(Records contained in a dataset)
***
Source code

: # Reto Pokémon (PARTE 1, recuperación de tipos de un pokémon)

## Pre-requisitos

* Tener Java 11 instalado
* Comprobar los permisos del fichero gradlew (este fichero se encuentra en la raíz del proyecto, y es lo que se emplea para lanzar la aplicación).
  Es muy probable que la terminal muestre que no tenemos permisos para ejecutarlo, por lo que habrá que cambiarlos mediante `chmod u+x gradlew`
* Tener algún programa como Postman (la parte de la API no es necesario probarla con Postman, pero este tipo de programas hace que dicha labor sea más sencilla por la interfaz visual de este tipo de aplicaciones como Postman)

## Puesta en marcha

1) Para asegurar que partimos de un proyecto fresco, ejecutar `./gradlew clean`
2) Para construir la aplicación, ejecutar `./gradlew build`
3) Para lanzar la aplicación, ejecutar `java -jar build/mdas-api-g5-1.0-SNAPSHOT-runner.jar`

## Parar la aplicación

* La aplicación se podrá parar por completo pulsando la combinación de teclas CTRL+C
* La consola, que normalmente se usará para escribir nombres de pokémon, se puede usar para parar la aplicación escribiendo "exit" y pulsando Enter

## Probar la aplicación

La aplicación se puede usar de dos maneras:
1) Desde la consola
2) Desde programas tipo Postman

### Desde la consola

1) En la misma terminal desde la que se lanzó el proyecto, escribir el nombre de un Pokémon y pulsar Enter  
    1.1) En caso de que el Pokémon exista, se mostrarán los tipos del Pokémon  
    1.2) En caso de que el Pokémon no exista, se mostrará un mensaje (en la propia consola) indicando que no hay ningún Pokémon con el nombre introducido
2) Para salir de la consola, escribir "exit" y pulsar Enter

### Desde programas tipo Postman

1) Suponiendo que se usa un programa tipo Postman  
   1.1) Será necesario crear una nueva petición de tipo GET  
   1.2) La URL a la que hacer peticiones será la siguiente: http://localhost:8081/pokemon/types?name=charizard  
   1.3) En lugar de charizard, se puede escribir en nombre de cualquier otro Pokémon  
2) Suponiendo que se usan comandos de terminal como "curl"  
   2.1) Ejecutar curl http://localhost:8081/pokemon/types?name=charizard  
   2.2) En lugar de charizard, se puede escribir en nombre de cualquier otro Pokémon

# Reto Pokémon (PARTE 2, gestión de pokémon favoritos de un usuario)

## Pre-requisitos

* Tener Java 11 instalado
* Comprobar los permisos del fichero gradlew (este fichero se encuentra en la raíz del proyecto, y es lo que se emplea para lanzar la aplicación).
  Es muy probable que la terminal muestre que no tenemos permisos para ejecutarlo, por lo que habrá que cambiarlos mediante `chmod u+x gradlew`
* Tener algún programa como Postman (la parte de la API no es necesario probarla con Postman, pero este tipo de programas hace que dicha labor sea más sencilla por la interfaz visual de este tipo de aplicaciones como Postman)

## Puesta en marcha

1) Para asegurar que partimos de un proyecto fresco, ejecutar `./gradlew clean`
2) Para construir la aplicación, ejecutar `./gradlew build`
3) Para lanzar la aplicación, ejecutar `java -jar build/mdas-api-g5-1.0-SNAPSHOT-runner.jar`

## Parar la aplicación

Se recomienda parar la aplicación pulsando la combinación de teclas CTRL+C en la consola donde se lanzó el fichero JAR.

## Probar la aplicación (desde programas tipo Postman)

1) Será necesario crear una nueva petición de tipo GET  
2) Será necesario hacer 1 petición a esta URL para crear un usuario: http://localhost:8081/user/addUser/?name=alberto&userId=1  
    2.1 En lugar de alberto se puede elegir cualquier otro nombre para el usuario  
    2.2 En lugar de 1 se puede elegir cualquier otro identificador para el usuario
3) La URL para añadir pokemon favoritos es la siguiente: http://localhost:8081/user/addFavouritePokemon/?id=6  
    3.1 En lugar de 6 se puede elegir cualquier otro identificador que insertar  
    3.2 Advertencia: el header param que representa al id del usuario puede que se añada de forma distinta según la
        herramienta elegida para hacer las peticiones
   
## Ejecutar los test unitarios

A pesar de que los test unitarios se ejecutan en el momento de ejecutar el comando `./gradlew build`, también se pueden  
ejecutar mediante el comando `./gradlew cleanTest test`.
***
▶ **What is expected**
Please print all the data again exactly as given.

▶ **Answer to this problem**
Source code

: # Reto Pokémon (PARTE 1, recuperación de tipos de un pokémon)

## Pre-requisitos

* Tener Java 11 instalado
* Comprobar los permisos del fichero gradlew (este fichero se encuentra en la raíz del proyecto, y es lo que se emplea para lanzar la aplicación).
  Es muy probable que la terminal muestre que no tenemos permisos para ejecutarlo, por lo que habrá que cambiarlos mediante `chmod u+x gradlew`
* Tener algún programa como Postman (la parte de la API no es necesario probarla con Postman, pero este tipo de programas hace que dicha labor sea más sencilla por la interfaz visual de este tipo de aplicaciones como Postman)

## Puesta en marcha

1) Para asegurar que partimos de un proyecto fresco, ejecutar `./gradlew clean`
2) Para construir la aplicación, ejecutar `./gradlew build`
3) Para lanzar la aplicación, ejecutar `java -jar build/mdas-api-g5-1.0-SNAPSHOT-runner.jar`

## Parar la aplicación

* La aplicación se podrá parar por completo pulsando la combinación de teclas CTRL+C
* La consola, que normalmente se usará para escribir nombres de pokémon, se puede usar para parar la aplicación escribiendo "exit" y pulsando Enter

## Probar la aplicación

La aplicación se puede usar de dos maneras:
1) Desde la consola
2) Desde programas tipo Postman

### Desde la consola

1) En la misma terminal desde la que se lanzó el proyecto, escribir el nombre de un Pokémon y pulsar Enter  
    1.1) En caso de que el Pokémon exista, se mostrarán los tipos del Pokémon  
    1.2) En caso de que el Pokémon no exista, se mostrará un mensaje (en la propia consola) indicando que no hay ningún Pokémon con el nombre introducido
2) Para salir de la consola, escribir "exit" y pulsar Enter

### Desde programas tipo Postman

1) Suponiendo que se usa un programa tipo Postman  
   1.1) Será necesario crear una nueva petición de tipo GET  
   1.2) La URL a la que hacer peticiones será la siguiente: http://localhost:8081/pokemon/types?name=charizard  
   1.3) En lugar de charizard, se puede escribir en nombre de cualquier otro Pokémon  
2) Suponiendo que se usan comandos de terminal como "curl"  
   2.1) Ejecutar curl http://localhost:8081/pokemon/types?name=charizard  
   2.2) En lugar de charizard, se puede escribir en nombre de cualquier otro Pokémon

# Reto Pokémon (PARTE 2, gestión de pokémon favoritos de un usuario)

## Pre-requisitos

* Tener Java 11 instalado
* Comprobar los permisos del fichero gradlew (este fichero se encuentra en la raíz del proyecto, y es lo que se emplea para lanzar la aplicación).
  Es muy probable que la terminal muestre que no tenemos permisos para ejecutarlo, por lo que habrá que cambiarlos mediante `chmod u+x gradlew`
* Tener algún programa como Postman (la parte de la API no es necesario probarla con Postman, pero este tipo de programas hace que dicha labor sea más sencilla por la interfaz visual de este tipo de aplicaciones como Postman)

## Puesta en marcha

1) Para asegurar que partimos de un proyecto fresco, ejecutar `./gradlew clean`
2) Para construir la aplicación, ejecutar `./gradlew build`
3) Para lanzar la aplicación, ejecutar `java -jar build/mdas-api-g5-1.0-SNAPSHOT-runner.jar`

## Parar la aplicación

Se recomienda parar la aplicación pulsando la combinación de teclas CTRL+C en la consola donde se lanzó el fichero JAR.

## Probar la aplicación (desde programas tipo Postman)

1) Será necesario crear una nueva petición de tipo GET  
2) Será necesario hacer 1 petición a esta URL para crear un usuario: http://localhost:8081/user/addUser/?name=alberto&userId=1  
    2.1 En lugar de alberto se puede elegir cualquier otro nombre para el usuario  
    2.2 En lugar de 1 se puede elegir cualquier otro identificador para el usuario
3) La URL para añadir pokemon favoritos es la siguiente: http://localhost:8081/user/addFavouritePokemon/?id=6  
    3.1 En lugar de 6 se puede elegir cualquier otro identificador que insertar  
    3.2 Advertencia: el header param que representa al id del usuario puede que se añada de forma distinta según la
        herramienta elegida para hacer las peticiones
   
## Ejecutar los test unitarios

A pesar de que los test unitarios se ejecutan en el momento de ejecutar el comando `./gradlew build`, también se pueden  
ejecutar mediante el comando `./gradlew cleanTest test`.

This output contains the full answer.